Indirect calibration between clinical observers - application to the New York Heart Association functional classification system
1 Department of Clinical Epidemiology, Predictive Medicine and Public Health, University of Porto Medical School, Porto, Portugal
2 Institute of Public Health of the University of Porto, Porto, Portugal
3 Department of Pure Mathematics, University of Porto Science School, Portugal
4 Heart Failure Clinic, Department of Internal Medicine, Hospital S. João, Porto, Portugal
BMC Research Notes 2011, 4:276 doi:10.1186/1756-0500-4-276Published: 3 August 2011
Previous studies showed an inter-observer agreement for the NYHA classification of approximately 55%. The aim of this study was to calibrate the New York Heart Association (NYHA) classification system between observers, increasing its reliability.

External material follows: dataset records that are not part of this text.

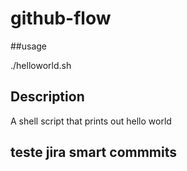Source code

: # github-flow

##usage

./helloworld.sh

## Description

A shell script that prints out hello world

## teste jira smart commmits

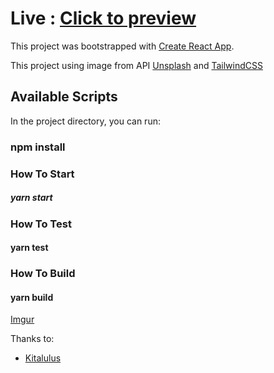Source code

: # Live : [Click to preview](https://kl-submission-fe.vercel.app/)

This project was bootstrapped with [Create React App](https://github.com/facebook/create-react-app).

This project using image from API [Unsplash](https://unsplash.com) and [TailwindCSS](https://tailwindcss.com/)

## Available Scripts
In the project directory, you can run:
### npm install

### How To Start
##### yarn start

### How To Test
#### yarn test

### How To Build
#### yarn build


[Imgur](https://imgur.com/VKAk5F9)

Thanks to:
- [Kitalulus](http://kitalulus.com/)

Among 1136 community-dwellers in Porto, Portugal, aged ≥ 45 years, 265 reporting breathlessness answered a 4-item questionnaire to characterize symptom severity. The questionnaire was administered by 7 physicians who also classified the subject's functional capacity according to NYHA. Each subject was assessed by one physician. We calibrated NYHA classifications by the concurrent method, using 1-parameter logistic graded response model. Discrepancies between observers were assessed by differences in ability thresholds between NYHA classes I-II and II-III. The ability estimated by the model was used to predict the NYHA classification for each observer.

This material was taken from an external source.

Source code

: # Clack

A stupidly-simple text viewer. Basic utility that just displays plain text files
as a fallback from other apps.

Estimates of the first and second thresholds for each observer ranged from -1.92 to 0.46 and from 1.42 to 2.30, respectively. The agreement between estimated ability and the observers' NYHA classification was 88% (kappa = 0.61).
The study objectively indicates the main reason why several studies have reported low inter-observer is the existence of discrepant thresholds between observers in the definition of NYHA classes. The concurrent method can be used to minimize the reliability problem of NYHA classification.